There is an expectation that separating finance by function would lead to consolidation, i.e., a reduction in the budgets and operational footprint of some agencies. This would in turn reduce their ability to raise overheads for core functions, including maintaining much needed operational capacity. There is, however, no readily available evidence to make such a judgement objectively. The real costs of delivering humanitarian assistance—in the form of cash or other—have not been analysed in a transparent way. A more comprehensive appraisal of overheads is needed, and of how they are distributed along the delivery chain (through value-chain mapping exercises), compared with the costs necessary to maintain operational presence. Budgeting the actual costs of assessing needs, targeting, monitoring and evaluation, and as other “core” functions specific to each agency, should become common practice to enable a comparison with their value-add.

How to make change happen?

Throughout our research, informants agreed that a critical mass of finance allocated in new ways is necessary to effect systemic change. However, radically changing the behaviour of donors has traditionally been difficult.

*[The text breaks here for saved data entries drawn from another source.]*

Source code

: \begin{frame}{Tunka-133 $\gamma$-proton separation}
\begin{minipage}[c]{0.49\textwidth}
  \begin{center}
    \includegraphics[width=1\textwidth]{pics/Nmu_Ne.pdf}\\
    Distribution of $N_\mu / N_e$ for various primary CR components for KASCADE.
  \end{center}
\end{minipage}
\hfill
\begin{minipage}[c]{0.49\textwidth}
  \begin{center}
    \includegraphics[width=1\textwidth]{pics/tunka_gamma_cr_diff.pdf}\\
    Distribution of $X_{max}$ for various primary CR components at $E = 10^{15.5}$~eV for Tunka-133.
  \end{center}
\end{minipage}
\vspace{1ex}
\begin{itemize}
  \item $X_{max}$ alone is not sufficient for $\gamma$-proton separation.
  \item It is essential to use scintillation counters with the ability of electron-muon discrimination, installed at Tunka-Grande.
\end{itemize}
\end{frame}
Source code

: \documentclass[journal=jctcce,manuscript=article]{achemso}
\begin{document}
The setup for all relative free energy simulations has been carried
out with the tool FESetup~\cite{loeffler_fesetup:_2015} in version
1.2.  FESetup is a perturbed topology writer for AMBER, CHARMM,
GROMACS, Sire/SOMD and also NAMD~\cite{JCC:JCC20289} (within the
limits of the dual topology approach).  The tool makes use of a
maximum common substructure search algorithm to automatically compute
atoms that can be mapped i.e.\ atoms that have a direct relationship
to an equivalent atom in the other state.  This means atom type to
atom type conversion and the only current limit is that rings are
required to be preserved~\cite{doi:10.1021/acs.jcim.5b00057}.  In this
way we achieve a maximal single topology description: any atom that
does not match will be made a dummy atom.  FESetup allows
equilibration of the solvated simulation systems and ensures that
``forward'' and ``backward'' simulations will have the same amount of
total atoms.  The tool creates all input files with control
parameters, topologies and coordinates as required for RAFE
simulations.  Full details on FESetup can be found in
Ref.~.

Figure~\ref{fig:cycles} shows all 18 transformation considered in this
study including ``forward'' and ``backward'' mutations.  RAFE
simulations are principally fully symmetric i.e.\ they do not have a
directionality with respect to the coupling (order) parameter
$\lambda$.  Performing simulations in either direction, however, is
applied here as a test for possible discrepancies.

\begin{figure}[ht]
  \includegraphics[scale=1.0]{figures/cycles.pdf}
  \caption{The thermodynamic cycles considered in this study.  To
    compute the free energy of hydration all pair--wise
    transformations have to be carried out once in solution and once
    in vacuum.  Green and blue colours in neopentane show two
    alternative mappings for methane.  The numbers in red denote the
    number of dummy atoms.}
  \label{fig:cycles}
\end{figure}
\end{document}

Limiting factors are not constrained to a lack of evidence: outlining clear evidence of the benefits of anticipatory action for instance has not led to a significant change in donor behaviour. There is an assumption that the political narrative in support of humanitarian aid relies on the system maintaining the status quo, and that the perceived risks of doing things differently (e.g., pre-arranging finance for events that might not occur or delegating the allocation of resources to pooled funds) could undermine public support. Internal inertia in donor bureaucracies was also flagged as an impediment to reforms: commitments made at the political or senior-official level are sometimes actively resisted by middle management.

Past reform agendas were drawn in reaction to highly visible failures by the system to respond to large-scale disasters. A more proactive approach would include:

  • Reframing the narrative in donor countries, in support of new ways to finance the system, not only within governmental aid agencies but also with treasuries, parliaments and the media;
  • Mobilizing political champions who are on board with the proposed direction of travel and are willing to bring others in. Change will require political courage and leadership more than technical fixes;
  • Building coalitions: at least a few of the main donors willing to change their practice in the same will be essential, but at least some agencies within the sector also must be willing to change the way they operate. Allies outside the sector, for example, in the scientific community, would be useful;
  • Incremental radicalism: part of the challenge facing the Grand Bargain is its level of ambition—getting many diverse actors to make comprehensive changes at the global level. Implementing more radical changes across the system but in a limited number of pilot countries could be more effective in generating proof of concept; and
  • Investing in change: changing the way the system plans and programs funds requires skills and capabilities (e.g. in multi-year, adaptive programming, anticipation) that are scant in the system and will require investment from donors.

The Grand Bargain has been extended until 2021, when the process will have run for five years.  It will be an obvious time to take stock of real progress and to consider the future of humanitarian reform. Such a review will not be complete without looking at options for more radical changes to the humanitarian business model. The proposals above, part of CGD’s broader work on humanitarian reform, aim to start this conversation.